Tentang Jatuh Cinta

Arsyad Azizi 22 September 2015

Gerald Hauteas nama lengkapnya. Sosok yang murah senyum ini selalu membuat saya tertawa. Gerald biasa ia dipanggil oleh teman-teman termasuk saya. Ia, anak yang spesial bukan karena kemampuan mengerjakan soal matematika atau membaca. Pun, hingga saat ini Gerald belum lancar membaca, itulah yang membuatnya menjadi penunggu terakhir kelas untuk menulis materi yang saya ajarkan.

 “Pak, angka 7 pake H ko?”

“Pak, kermana pake H ko?”

“Pak, itu ditulis?”

Itulah kata-kata yang sering saya dengar dari Gerald. Di awal saya mengenalnya, ia sebagai anak yang aktif dengan kemampuan menulis dan membaca yang lambat dibanding teman-temannya dan sebagai anak dengan kemampuan kinestetik yang berlebih tak kadang ada saja anak yang menangis karena ulahnya tapi karena dari situlah ia mengajari saya bahwa jalan kemajuan itu tidak lancar ataupun mudah..

Saat jam membaca buku bacaan sebelum pelajaran pagi dimulai saya membagikan majalah Bobo kepadanya. Mungkin karena tak suka ia ngambek sampai-sampai majalah itu dibuangnya di depan saya sehingga majalah itu jatuh di bawah. Saya bergeming dan melanjutkan ritual membagikan buku bacaan kepada anak-anak sambil mencuri-curi perhatian kiranya ia akan mengambil majalah yang telah dijatuhkannya. Mungkin merasa saya tak menggubrisnya dan desakan teman sebangkunya untuk mengambil majalah yang dijatuhkannya, ia pun mengambil dan tanpa menyentuhnya. Itulah kejadian di awal-awal saya mengajar.

Kini?

Gerald sudah membuat saya jatuh cinta.

Nyatanya dia adalah anak dengan rasa kepedulian tinggi kepada teman sekelasnya. Saya menyadari itu saat pelajaran matematika. Kelas begitu tidak terkendali karena kita sedang bermain membaca bilangan dengan media pembelajaran yang saya buat. Setiap anak ingin maju dan ujungnya suasana kelas menjadi ramai karena teriakan tiap anak. Gerald dengan tenang dan serius menyuruh anak-anak untuk duduk kembali ke tempat duduknya setelah suara saya hampir habis memberi instruksi agar anak-anak duduk kembali ke tempatnya.

Pun, saat itu Rilen tempat sebangkunya menangis karena diganggu oleh Alan. Ia, lagi-lagi menunjukan bentuk kepeduliannya dengan menenangkan Rilen dan memeluknya agar berhenti menangis dan bermain bersamanya saat istirahat.

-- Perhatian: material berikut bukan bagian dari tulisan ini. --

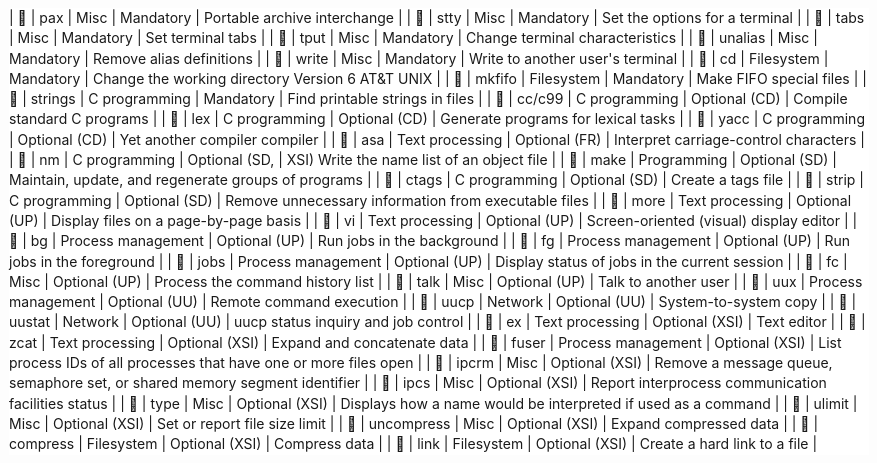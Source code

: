 | 🚫                     | pax        | Misc                  | Mandatory      | Portable archive interchange                                               |
| 🚫                     | stty       | Misc                  | Mandatory      | Set the options for a terminal                                             |
| 🚫                     | tabs       | Misc                  | Mandatory      | Set terminal tabs                                                          |
| 🚫                     | tput       | Misc                  | Mandatory      | Change terminal characteristics                                            |
| 🚫                     | unalias    | Misc                  | Mandatory      | Remove alias definitions                                                   |
| 🚫                     | write      | Misc                  | Mandatory      | Write to another user's terminal                                           |
| 🚫                     | cd         | Filesystem            | Mandatory      | Change the working directory Version 6 AT&T UNIX                           |
| 🚫                     | mkfifo     | Filesystem            | Mandatory      | Make FIFO special files                                                    |
| 🚫                     | strings    | C programming         | Mandatory      | Find printable strings in files                                            |
| 🚫                     | cc/c99     | C programming         | Optional (CD)  | Compile standard C programs                                                |
| 🚫                     | lex        | C programming         | Optional (CD)  | Generate programs for lexical tasks                                        |
| 🚫                     | yacc       | C programming         | Optional (CD)  | Yet another compiler compiler                                              |
| 🚫                     | asa        | Text processing       | Optional (FR)  | Interpret carriage-control characters                                      |
| 🚫                     | nm         | C programming         | Optional (SD,  | XSI) Write the name list of an object file                                 |
| 🚫                     | make       | Programming           | Optional (SD)  | Maintain, update, and regenerate groups of programs                        |
| 🚫                     | ctags      | C programming         | Optional (SD)  | Create a tags file                                                         |
| 🚫                     | strip      | C programming         | Optional (SD)  | Remove unnecessary information from executable files                       |
| 🚫                     | more       | Text processing       | Optional (UP)  | Display files on a page-by-page basis                                      |
| 🚫                     | vi         | Text processing       | Optional (UP)  | Screen-oriented (visual) display editor                                    |
| 🚫                     | bg         | Process management    | Optional (UP)  | Run jobs in the background                                                 |
| 🚫                     | fg         | Process management    | Optional (UP)  | Run jobs in the foreground                                                 |
| 🚫                     | jobs       | Process management    | Optional (UP)  | Display status of jobs in the current session                              |
| 🚫                     | fc         | Misc                  | Optional (UP)  | Process the command history list                                           |
| 🚫                     | talk       | Misc                  | Optional (UP)  | Talk to another user                                                       |
| 🚫                     | uux        | Process management    | Optional (UU)  | Remote command execution                                                   |
| 🚫                     | uucp       | Network               | Optional (UU)  | System-to-system copy                                                      |
| 🚫                     | uustat     | Network               | Optional (UU)  | uucp status inquiry and job control                                        |
| 🚫                     | ex         | Text processing       | Optional (XSI) | Text editor                                                                |
| 🚫                     | zcat       | Text processing       | Optional (XSI) | Expand and concatenate data                                                |
| 🚫                     | fuser      | Process management    | Optional (XSI) | List process IDs of all processes that have one or more files open         |
| 🚫                     | ipcrm      | Misc                  | Optional (XSI) | Remove a message queue, semaphore set, or shared memory segment identifier |
| 🚫                     | ipcs       | Misc                  | Optional (XSI) | Report interprocess communication facilities status                        |
| 🚫                     | type       | Misc                  | Optional (XSI) | Displays how a name would be interpreted if used as a command              |
| 🚫                     | ulimit     | Misc                  | Optional (XSI) | Set or report file size limit                                              |
| 🚫                     | uncompress | Misc                  | Optional (XSI) | Expand compressed data                                                     |
| 🚫                     | compress   | Filesystem            | Optional (XSI) | Compress data                                                              |
| 🚫                     | link       | Filesystem            | Optional (XSI) | Create a hard link to a file                                               |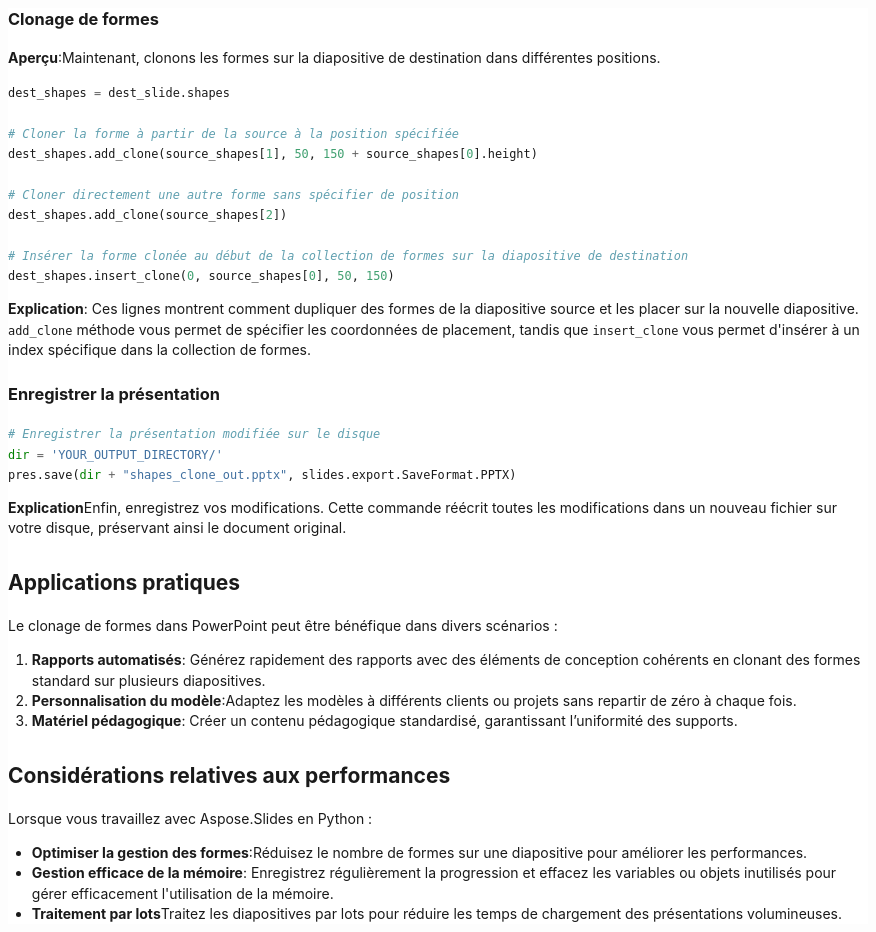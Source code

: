 ### Clonage de formes

**Aperçu**:Maintenant, clonons les formes sur la diapositive de destination dans différentes positions.

```python
dest_shapes = dest_slide.shapes

# Cloner la forme à partir de la source à la position spécifiée
dest_shapes.add_clone(source_shapes[1], 50, 150 + source_shapes[0].height)

# Cloner directement une autre forme sans spécifier de position
dest_shapes.add_clone(source_shapes[2])

# Insérer la forme clonée au début de la collection de formes sur la diapositive de destination
dest_shapes.insert_clone(0, source_shapes[0], 50, 150)
```

**Explication**: Ces lignes montrent comment dupliquer des formes de la diapositive source et les placer sur la nouvelle diapositive. `add_clone` méthode vous permet de spécifier les coordonnées de placement, tandis que `insert_clone` vous permet d'insérer à un index spécifique dans la collection de formes.

### Enregistrer la présentation

```python
# Enregistrer la présentation modifiée sur le disque
dir = 'YOUR_OUTPUT_DIRECTORY/'
pres.save(dir + "shapes_clone_out.pptx", slides.export.SaveFormat.PPTX)
```

**Explication**Enfin, enregistrez vos modifications. Cette commande réécrit toutes les modifications dans un nouveau fichier sur votre disque, préservant ainsi le document original.

## Applications pratiques

Le clonage de formes dans PowerPoint peut être bénéfique dans divers scénarios :

1. **Rapports automatisés**: Générez rapidement des rapports avec des éléments de conception cohérents en clonant des formes standard sur plusieurs diapositives.
2. **Personnalisation du modèle**:Adaptez les modèles à différents clients ou projets sans repartir de zéro à chaque fois.
3. **Matériel pédagogique**: Créer un contenu pédagogique standardisé, garantissant l’uniformité des supports.

## Considérations relatives aux performances

Lorsque vous travaillez avec Aspose.Slides en Python :

- **Optimiser la gestion des formes**:Réduisez le nombre de formes sur une diapositive pour améliorer les performances.
- **Gestion efficace de la mémoire**: Enregistrez régulièrement la progression et effacez les variables ou objets inutilisés pour gérer efficacement l'utilisation de la mémoire.
- **Traitement par lots**Traitez les diapositives par lots pour réduire les temps de chargement des présentations volumineuses.
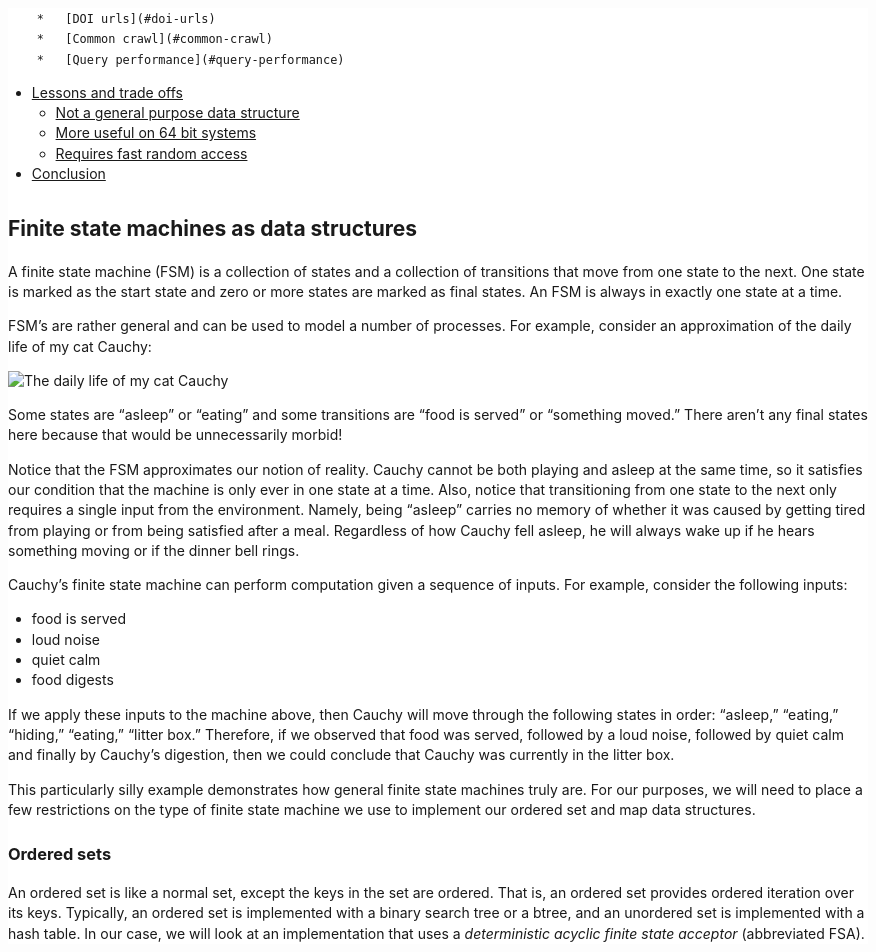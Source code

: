         *   [DOI urls](#doi-urls)
        *   [Common crawl](#common-crawl)
        *   [Query performance](#query-performance)
*   [Lessons and trade offs](#lessons-and-trade-offs)
    *   [Not a general purpose data structure](#not-a-general-purpose-data-structure)
    *   [More useful on 64 bit systems](#more-useful-on-64-bit-systems)
    *   [Requires fast random access](#requires-fast-random-access)
*   [Conclusion](#conclusion)

## Finite state machines as data structures

A finite state machine (FSM) is a collection of states and a collection of transitions that move from one state to the next. One state is marked as the start state and zero or more states are marked as final states. An FSM is always in exactly one state at a time.

FSM’s are rather general and can be used to model a number of processes. For example, consider an approximation of the daily life of my cat Cauchy:

![The daily life of my cat Cauchy](/images/transducers/dot/cauchy.png)

Some states are “asleep” or “eating” and some transitions are “food is served” or “something moved.” There aren’t any final states here because that would be unnecessarily morbid!

Notice that the FSM approximates our notion of reality. Cauchy cannot be both playing and asleep at the same time, so it satisfies our condition that the machine is only ever in one state at a time. Also, notice that transitioning from one state to the next only requires a single input from the environment. Namely, being “asleep” carries no memory of whether it was caused by getting tired from playing or from being satisfied after a meal. Regardless of how Cauchy fell asleep, he will always wake up if he hears something moving or if the dinner bell rings.

Cauchy’s finite state machine can perform computation given a sequence of inputs. For example, consider the following inputs:

*   food is served
*   loud noise
*   quiet calm
*   food digests

If we apply these inputs to the machine above, then Cauchy will move through the following states in order: “asleep,” “eating,” “hiding,” “eating,” “litter box.” Therefore, if we observed that food was served, followed by a loud noise, followed by quiet calm and finally by Cauchy’s digestion, then we could conclude that Cauchy was currently in the litter box.

This particularly silly example demonstrates how general finite state machines truly are. For our purposes, we will need to place a few restrictions on the type of finite state machine we use to implement our ordered set and map data structures.

### Ordered sets

An ordered set is like a normal set, except the keys in the set are ordered. That is, an ordered set provides ordered iteration over its keys. Typically, an ordered set is implemented with a binary search tree or a btree, and an unordered set is implemented with a hash table. In our case, we will look at an implementation that uses a _deterministic acyclic finite state acceptor_ (abbreviated FSA).
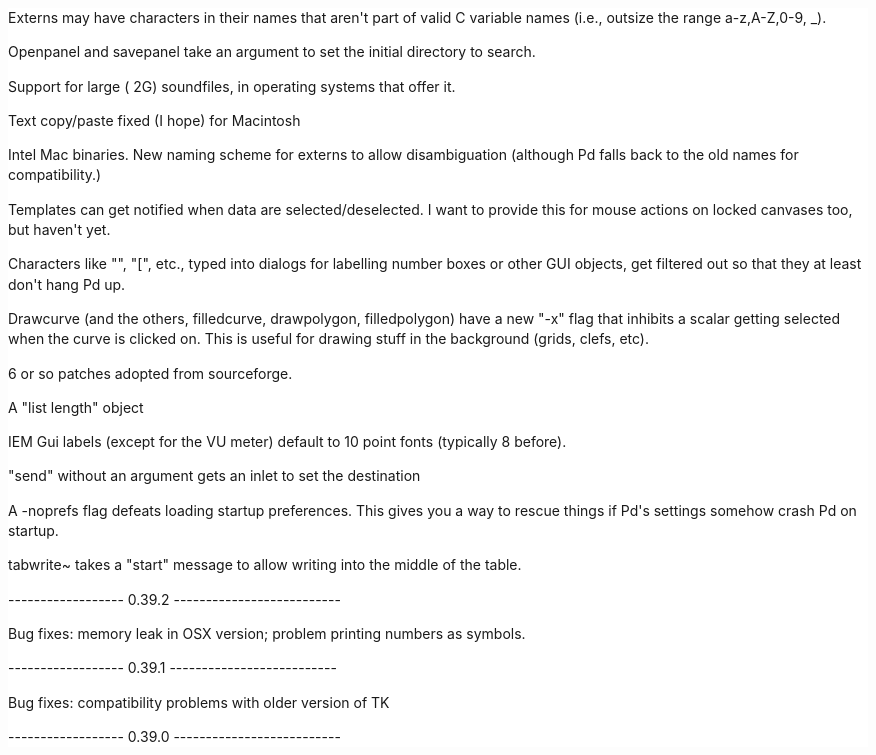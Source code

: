 
Externs may have characters in their names that aren't part of valid
C variable names (i.e., outsize the range a-z,A-Z,0-9, _).


Openpanel and savepanel take an argument to set the initial directory to
search.


Support for large ( 2G) soundfiles, in operating systems that offer it.


Text copy/paste fixed (I hope) for Macintosh


Intel Mac binaries.  New naming scheme for externs to allow disambiguation
(although Pd falls back to the old names for compatibility.)


Templates can get notified when data are selected/deselected.  I want
to provide this for mouse actions on locked canvases too, but haven't yet.


Characters like "\", "[", etc., typed into dialogs for labelling
number boxes or other GUI objects, get filtered out so that they at
least don't hang Pd up.


Drawcurve (and the others, filledcurve, drawpolygon, filledpolygon)
have a new "-x" flag that inhibits a scalar getting
selected when the curve is clicked on.  This is useful for drawing stuff in
the background (grids, clefs, etc).


6 or so patches adopted from sourceforge.


A "list length" object


IEM Gui labels (except for the VU meter) default to 10 point fonts
(typically 8 before).


"send" without an argument gets an inlet to set the destination


A -noprefs flag defeats loading startup preferences.  This gives you a
way to rescue things if Pd's settings somehow crash Pd on startup.


tabwrite~ takes a "start" message to allow writing into the middle
of the table.


------------------ 0.39.2 --------------------------


Bug fixes: memory leak in OSX version; problem printing numbers as symbols.


------------------ 0.39.1 --------------------------


Bug fixes: compatibility problems with older version of TK


------------------ 0.39.0 --------------------------
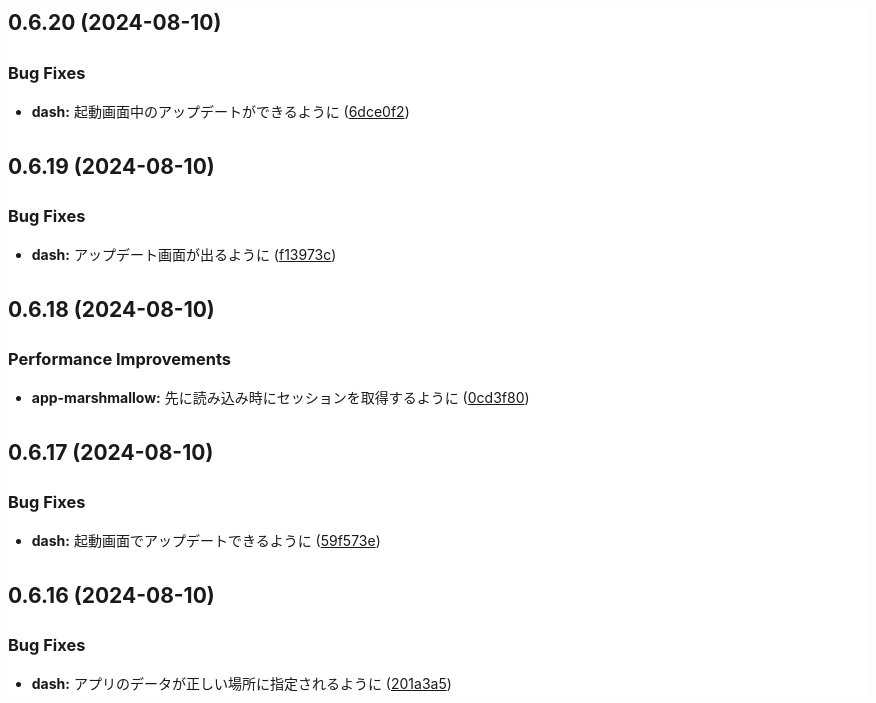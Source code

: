 ## 0.6.20 (2024-08-10)


### Bug Fixes

* **dash:** 起動画面中のアップデートができるように ([6dce0f2](https://github.com/OMUAPPS/omuapps/commit/6dce0f247f1f5d61c361808ea13c84bcf2056567))





## 0.6.19 (2024-08-10)


### Bug Fixes

* **dash:** アップデート画面が出るように ([f13973c](https://github.com/OMUAPPS/omuapps/commit/f13973c13e126d0c490c6ecd92a5b9c20879b624))





## 0.6.18 (2024-08-10)


### Performance Improvements

* **app-marshmallow:** 先に読み込み時にセッションを取得するように ([0cd3f80](https://github.com/OMUAPPS/omuapps/commit/0cd3f80322d57b345b7a39eca3f8c8a9eab2fb2b))





## 0.6.17 (2024-08-10)


### Bug Fixes

* **dash:** 起動画面でアップデートできるように ([59f573e](https://github.com/OMUAPPS/omuapps/commit/59f573ed85c68c1435ed6849d5de2e91c40c8e2e))





## 0.6.16 (2024-08-10)


### Bug Fixes

* **dash:** アプリのデータが正しい場所に指定されるように ([201a3a5](https://github.com/OMUAPPS/omuapps/commit/201a3a5d1b85f8f48f0b0643685ec857e37e5ff4))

 Walaupun ia masih belum lancar membaca. Saya begitu terharu menginjak bulan ketiga bersamanya dengan berusaha keras mengeja tiap huruf dalam kalimat. Iya, dia memang membuat saya jatuh cinta.

Ini benar-benar kado terindah dan tak dapat dinilai dengan uang. Dia mengeja buku bacaan dengan keras dan saat ada beberapa kata yang tak dipahami ia bertanya kepada teman sebelahnya bagaimana cara menyebutnya.

Saat itu saya jadi mengerti bahwa seharusnya, pendidikan bukan semata upaya mentransfer materi pelajaran. Lebih dari itu, pendidikan adalah sebuah proses menyalakan pikiran dan mematangkan kepribadian. Kalau pendidikan justru memampatkan kreativitas, mengerdilkan keberanian berekspresi, memustahilkan impian, serta membuat anak-anak menjadi asing pada dirinya sendiri dan lingkungannya, maka, sebaiknya, pendidikan tidak perlu ada

Gerald, kelak jika kamu membaca tulisan bapak. Maukah kamu berjanji kepada bapak untuk selalu semangat belajar, berbakti kepada orang tua dan selalu memberi cinta kasih kepada sesama?